Zunächst einmal wären die Kosten auch im ungünstigsten Fall für den Sozialstaat gering. Die Schweiz gibt jährlich 168 Mrd. Fr. für Sozialversicherungsleistungen aus. Die Ausgaben für Sozialhilfe machen derzeit nur 1,85% davon aus und würden in einem «Worst-Case-Szenario» nur 1,89% betragen. Politisch interessanter wären Fragen der Gesundheitskosten und der Zukunft der ersten und zweiten Säulen: Sie umfassen mehr als drei Viertel der Sozialausgaben unseres Landes.

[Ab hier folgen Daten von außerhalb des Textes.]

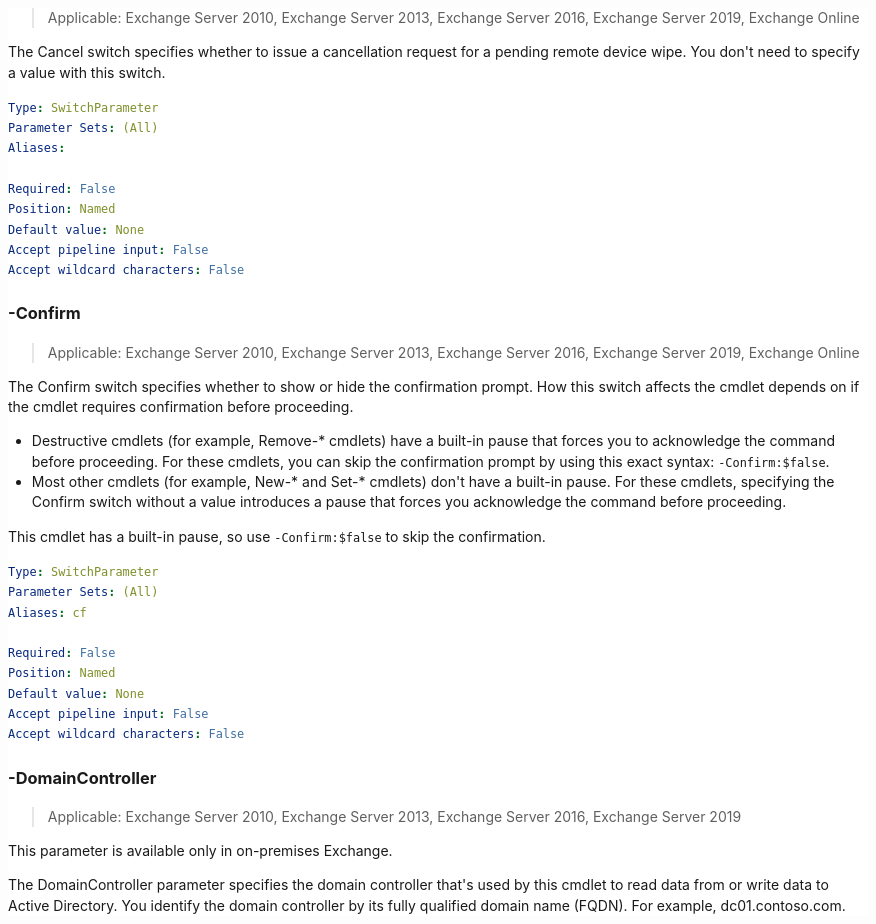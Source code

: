 > Applicable: Exchange Server 2010, Exchange Server 2013, Exchange Server 2016, Exchange Server 2019, Exchange Online

The Cancel switch specifies whether to issue a cancellation request for a pending remote device wipe. You don't need to specify a value with this switch.

```yaml
Type: SwitchParameter
Parameter Sets: (All)
Aliases:

Required: False
Position: Named
Default value: None
Accept pipeline input: False
Accept wildcard characters: False
```

### -Confirm

> Applicable: Exchange Server 2010, Exchange Server 2013, Exchange Server 2016, Exchange Server 2019, Exchange Online

The Confirm switch specifies whether to show or hide the confirmation prompt. How this switch affects the cmdlet depends on if the cmdlet requires confirmation before proceeding.

- Destructive cmdlets (for example, Remove-\* cmdlets) have a built-in pause that forces you to acknowledge the command before proceeding. For these cmdlets, you can skip the confirmation prompt by using this exact syntax: `-Confirm:$false`.
- Most other cmdlets (for example, New-\* and Set-\* cmdlets) don't have a built-in pause. For these cmdlets, specifying the Confirm switch without a value introduces a pause that forces you acknowledge the command before proceeding.

This cmdlet has a built-in pause, so use `-Confirm:$false` to skip the confirmation.

```yaml
Type: SwitchParameter
Parameter Sets: (All)
Aliases: cf

Required: False
Position: Named
Default value: None
Accept pipeline input: False
Accept wildcard characters: False
```

### -DomainController

> Applicable: Exchange Server 2010, Exchange Server 2013, Exchange Server 2016, Exchange Server 2019

This parameter is available only in on-premises Exchange.

The DomainController parameter specifies the domain controller that's used by this cmdlet to read data from or write data to Active Directory. You identify the domain controller by its fully qualified domain name (FQDN). For example, dc01.contoso.com.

Die Auswirkung der UBRL wäre auch im Hinblick auf ein institutionelles Rahmenabkommen (InstA) bescheiden. Sein Abschluss würde es der Schweiz ermöglichen, die Zusammenarbeit mit ihren europäischen Partnern zu vertiefen, insbesondere in den Bereichen Strom, Digitalisierung, Handel, Finanzdienstleistungen und Gesundheit, und würde auch der Wirtschaft mehr Rechtssicherheit bieten. Allein durch das Stromabkommen könnten die Verbraucher mehr sparen (120 Mio. Fr. pro Jahr), als die UBRL den Steuerzahler kosten könnte (ca. 28-75 Mio. Fr. pro Jahr).

Im Lichte dieser Einschätzung überrascht die Heftigkeit der Debatte um die UBRL, zumal nicht einmal sicher ist, ob die Schweiz sie überhaupt übernehmen soll oder nicht. In jedem Fall zeigt diese Analyse, dass die ideologischen Gegner der UBRL nicht mit dem Schreckgespenst explodierender Kosten operieren können, um sie zu kritisieren. Aus wirtschaftlicher Sicht überwiegt der erwartete Nutzen die zusätzlichen Kosten bei weitem.